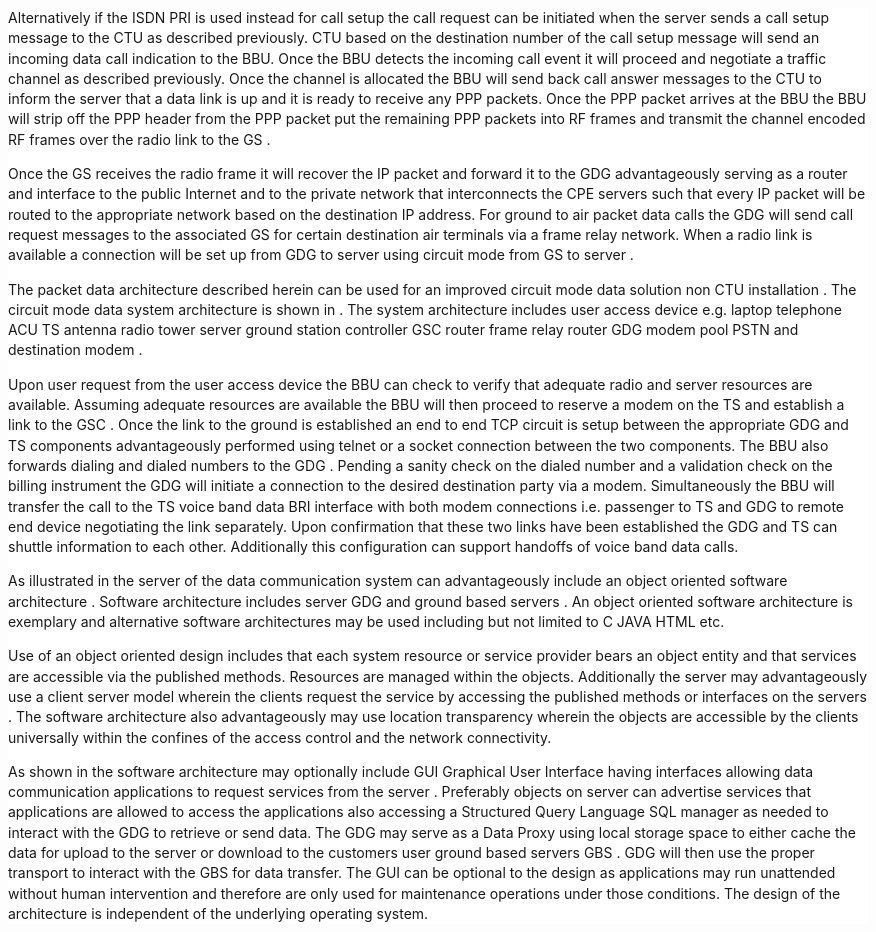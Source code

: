 Alternatively if the ISDN PRI is used instead for call setup the call request can be initiated when the server sends a call setup message to the CTU as described previously. CTU based on the destination number of the call setup message will send an incoming data call indication to the BBU. Once the BBU detects the incoming call event it will proceed and negotiate a traffic channel as described previously. Once the channel is allocated the BBU will send back call answer messages to the CTU to inform the server that a data link is up and it is ready to receive any PPP packets. Once the PPP packet arrives at the BBU the BBU will strip off the PPP header from the PPP packet put the remaining PPP packets into RF frames and transmit the channel encoded RF frames over the radio link to the GS .

Once the GS receives the radio frame it will recover the IP packet and forward it to the GDG advantageously serving as a router and interface to the public Internet and to the private network that interconnects the CPE servers such that every IP packet will be routed to the appropriate network based on the destination IP address. For ground to air packet data calls the GDG will send call request messages to the associated GS for certain destination air terminals via a frame relay network. When a radio link is available a connection will be set up from GDG to server using circuit mode from GS to server .

The packet data architecture described herein can be used for an improved circuit mode data solution non CTU installation . The circuit mode data system architecture is shown in . The system architecture includes user access device e.g. laptop telephone ACU TS antenna radio tower server ground station controller GSC router frame relay router GDG modem pool PSTN and destination modem .

Upon user request from the user access device the BBU can check to verify that adequate radio and server resources are available. Assuming adequate resources are available the BBU will then proceed to reserve a modem on the TS and establish a link to the GSC . Once the link to the ground is established an end to end TCP circuit is setup between the appropriate GDG and TS components advantageously performed using telnet or a socket connection between the two components. The BBU also forwards dialing and dialed numbers to the GDG . Pending a sanity check on the dialed number and a validation check on the billing instrument the GDG will initiate a connection to the desired destination party via a modem. Simultaneously the BBU will transfer the call to the TS voice band data BRI interface with both modem connections i.e. passenger to TS and GDG to remote end device negotiating the link separately. Upon confirmation that these two links have been established the GDG and TS can shuttle information to each other. Additionally this configuration can support handoffs of voice band data calls.

As illustrated in the server of the data communication system can advantageously include an object oriented software architecture . Software architecture includes server GDG and ground based servers . An object oriented software architecture is exemplary and alternative software architectures may be used including but not limited to C JAVA HTML etc.

Use of an object oriented design includes that each system resource or service provider bears an object entity and that services are accessible via the published methods. Resources are managed within the objects. Additionally the server may advantageously use a client server model wherein the clients request the service by accessing the published methods or interfaces on the servers . The software architecture also advantageously may use location transparency wherein the objects are accessible by the clients universally within the confines of the access control and the network connectivity.

As shown in the software architecture may optionally include GUI Graphical User Interface having interfaces allowing data communication applications to request services from the server . Preferably objects on server can advertise services that applications are allowed to access the applications also accessing a Structured Query Language SQL manager as needed to interact with the GDG to retrieve or send data. The GDG may serve as a Data Proxy using local storage space to either cache the data for upload to the server or download to the customers user ground based servers GBS . GDG will then use the proper transport to interact with the GBS for data transfer. The GUI can be optional to the design as applications may run unattended without human intervention and therefore are only used for maintenance operations under those conditions. The design of the architecture is independent of the underlying operating system.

-------------------------

Reproduce the records word for word, please, from their first line up to and including the line that contains "The packet data", but no pictures.

COMPLETED TASK
Source code

: Alternatively if the ISDN PRI is used instead for call setup the call request can be initiated when the server sends a call setup message to the CTU as described previously. CTU based on the destination number of the call setup message will send an incoming data call indication to the BBU. Once the BBU detects the incoming call event it will proceed and negotiate a traffic channel as described previously. Once the channel is allocated the BBU will send back call answer messages to the CTU to inform the server that a data link is up and it is ready to receive any PPP packets. Once the PPP packet arrives at the BBU the BBU will strip off the PPP header from the PPP packet put the remaining PPP packets into RF frames and transmit the channel encoded RF frames over the radio link to the GS .

Once the GS receives the radio frame it will recover the IP packet and forward it to the GDG advantageously serving as a router and interface to the public Internet and to the private network that interconnects the CPE servers such that every IP packet will be routed to the appropriate network based on the destination IP address. For ground to air packet data calls the GDG will send call request messages to the associated GS for certain destination air terminals via a frame relay network. When a radio link is available a connection will be set up from GDG to server using circuit mode from GS to server .

The packet data architecture described herein can be used for an improved circuit mode data solution non CTU installation . The circuit mode data system architecture is shown in . The system architecture includes user access device e.g. laptop telephone ACU TS antenna radio tower server ground station controller GSC router frame relay router GDG modem pool PSTN and destination modem .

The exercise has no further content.